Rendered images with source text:
+--

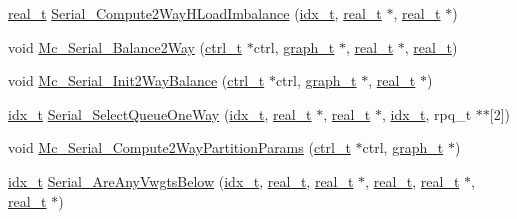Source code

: \begin{DoxyCompactItemize}
\item 
\hyperlink{a00876_a1924a4f6907cc3833213aba1f07fcbe9}{real\+\_\+t} \hyperlink{a00951_a9d86e1452d22862f6c41fd07390cea54}{Serial\+\_\+\+Compute2\+Way\+H\+Load\+Imbalance} (\hyperlink{a00876_aaa5262be3e700770163401acb0150f52}{idx\+\_\+t}, \hyperlink{a00876_a1924a4f6907cc3833213aba1f07fcbe9}{real\+\_\+t} $\ast$, \hyperlink{a00876_a1924a4f6907cc3833213aba1f07fcbe9}{real\+\_\+t} $\ast$)
\item 
void \hyperlink{a00951_a5f868aede1c48f50a306ba7d46d8b42b}{Mc\+\_\+\+Serial\+\_\+\+Balance2\+Way} (\hyperlink{a00742}{ctrl\+\_\+t} $\ast$ctrl, \hyperlink{a00734}{graph\+\_\+t} $\ast$, \hyperlink{a00876_a1924a4f6907cc3833213aba1f07fcbe9}{real\+\_\+t} $\ast$, \hyperlink{a00876_a1924a4f6907cc3833213aba1f07fcbe9}{real\+\_\+t})
\item 
void \hyperlink{a00951_ae397fc4e64666390e696046f73e4e8e7}{Mc\+\_\+\+Serial\+\_\+\+Init2\+Way\+Balance} (\hyperlink{a00742}{ctrl\+\_\+t} $\ast$ctrl, \hyperlink{a00734}{graph\+\_\+t} $\ast$, \hyperlink{a00876_a1924a4f6907cc3833213aba1f07fcbe9}{real\+\_\+t} $\ast$)
\item 
\hyperlink{a00876_aaa5262be3e700770163401acb0150f52}{idx\+\_\+t} \hyperlink{a00951_aacd41e253622410ce03e435ce404435a}{Serial\+\_\+\+Select\+Queue\+One\+Way} (\hyperlink{a00876_aaa5262be3e700770163401acb0150f52}{idx\+\_\+t}, \hyperlink{a00876_a1924a4f6907cc3833213aba1f07fcbe9}{real\+\_\+t} $\ast$, \hyperlink{a00876_a1924a4f6907cc3833213aba1f07fcbe9}{real\+\_\+t} $\ast$, \hyperlink{a00876_aaa5262be3e700770163401acb0150f52}{idx\+\_\+t}, rpq\+\_\+t $\ast$$\ast$\mbox{[}2\mbox{]})
\item 
void \hyperlink{a00951_ab1a974be2bb795cbc91c0224b0c8ddcc}{Mc\+\_\+\+Serial\+\_\+\+Compute2\+Way\+Partition\+Params} (\hyperlink{a00742}{ctrl\+\_\+t} $\ast$ctrl, \hyperlink{a00734}{graph\+\_\+t} $\ast$)
\item 
\hyperlink{a00876_aaa5262be3e700770163401acb0150f52}{idx\+\_\+t} \hyperlink{a00951_ad7879274a6b65a679f0b7acf7ab84ca0}{Serial\+\_\+\+Are\+Any\+Vwgts\+Below} (\hyperlink{a00876_aaa5262be3e700770163401acb0150f52}{idx\+\_\+t}, \hyperlink{a00876_a1924a4f6907cc3833213aba1f07fcbe9}{real\+\_\+t}, \hyperlink{a00876_a1924a4f6907cc3833213aba1f07fcbe9}{real\+\_\+t} $\ast$, \hyperlink{a00876_a1924a4f6907cc3833213aba1f07fcbe9}{real\+\_\+t}, \hyperlink{a00876_a1924a4f6907cc3833213aba1f07fcbe9}{real\+\_\+t} $\ast$, \hyperlink{a00876_a1924a4f6907cc3833213aba1f07fcbe9}{real\+\_\+t} $\ast$)
\item 
$$
\end{DoxyCompactItemize}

+--

▸ **Prompt**:
Could you print all of the entries exactly, skipping the images?

▸ **Response to the task**:
Source code

: \begin{DoxyCompactItemize}
\item 
\hyperlink{a00876_a1924a4f6907cc3833213aba1f07fcbe9}{real\+\_\+t} \hyperlink{a00951_a9d86e1452d22862f6c41fd07390cea54}{Serial\+\_\+\+Compute2\+Way\+H\+Load\+Imbalance} (\hyperlink{a00876_aaa5262be3e700770163401acb0150f52}{idx\+\_\+t}, \hyperlink{a00876_a1924a4f6907cc3833213aba1f07fcbe9}{real\+\_\+t} $\ast$, \hyperlink{a00876_a1924a4f6907cc3833213aba1f07fcbe9}{real\+\_\+t} $\ast$)
\item 
void \hyperlink{a00951_a5f868aede1c48f50a306ba7d46d8b42b}{Mc\+\_\+\+Serial\+\_\+\+Balance2\+Way} (\hyperlink{a00742}{ctrl\+\_\+t} $\ast$ctrl, \hyperlink{a00734}{graph\+\_\+t} $\ast$, \hyperlink{a00876_a1924a4f6907cc3833213aba1f07fcbe9}{real\+\_\+t} $\ast$, \hyperlink{a00876_a1924a4f6907cc3833213aba1f07fcbe9}{real\+\_\+t})
\item 
void \hyperlink{a00951_ae397fc4e64666390e696046f73e4e8e7}{Mc\+\_\+\+Serial\+\_\+\+Init2\+Way\+Balance} (\hyperlink{a00742}{ctrl\+\_\+t} $\ast$ctrl, \hyperlink{a00734}{graph\+\_\+t} $\ast$, \hyperlink{a00876_a1924a4f6907cc3833213aba1f07fcbe9}{real\+\_\+t} $\ast$)
\item 
\hyperlink{a00876_aaa5262be3e700770163401acb0150f52}{idx\+\_\+t} \hyperlink{a00951_aacd41e253622410ce03e435ce404435a}{Serial\+\_\+\+Select\+Queue\+One\+Way} (\hyperlink{a00876_aaa5262be3e700770163401acb0150f52}{idx\+\_\+t}, \hyperlink{a00876_a1924a4f6907cc3833213aba1f07fcbe9}{real\+\_\+t} $\ast$, \hyperlink{a00876_a1924a4f6907cc3833213aba1f07fcbe9}{real\+\_\+t} $\ast$, \hyperlink{a00876_aaa5262be3e700770163401acb0150f52}{idx\+\_\+t}, rpq\+\_\+t $\ast$$\ast$\mbox{[}2\mbox{]})
\item 
void \hyperlink{a00951_ab1a974be2bb795cbc91c0224b0c8ddcc}{Mc\+\_\+\+Serial\+\_\+\+Compute2\+Way\+Partition\+Params} (\hyperlink{a00742}{ctrl\+\_\+t} $\ast$ctrl, \hyperlink{a00734}{graph\+\_\+t} $\ast$)
\item 
\hyperlink{a00876_aaa5262be3e700770163401acb0150f52}{idx\+\_\+t} \hyperlink{a00951_ad7879274a6b65a679f0b7acf7ab84ca0}{Serial\+\_\+\+Are\+Any\+Vwgts\+Below} (\hyperlink{a00876_aaa5262be3e700770163401acb0150f52}{idx\+\_\+t}, \hyperlink{a00876_a1924a4f6907cc3833213aba1f07fcbe9}{real\+\_\+t}, \hyperlink{a00876_a1924a4f6907cc3833213aba1f07fcbe9}{real\+\_\+t} $\ast$, \hyperlink{a00876_a1924a4f6907cc3833213aba1f07fcbe9}{real\+\_\+t}, \hyperlink{a00876_a1924a4f6907cc3833213aba1f07fcbe9}{real\+\_\+t} $\ast$, \hyperlink{a00876_a1924a4f6907cc3833213aba1f07fcbe9}{real\+\_\+t} $\ast$)
\item 
$$
\end{DoxyCompactItemize}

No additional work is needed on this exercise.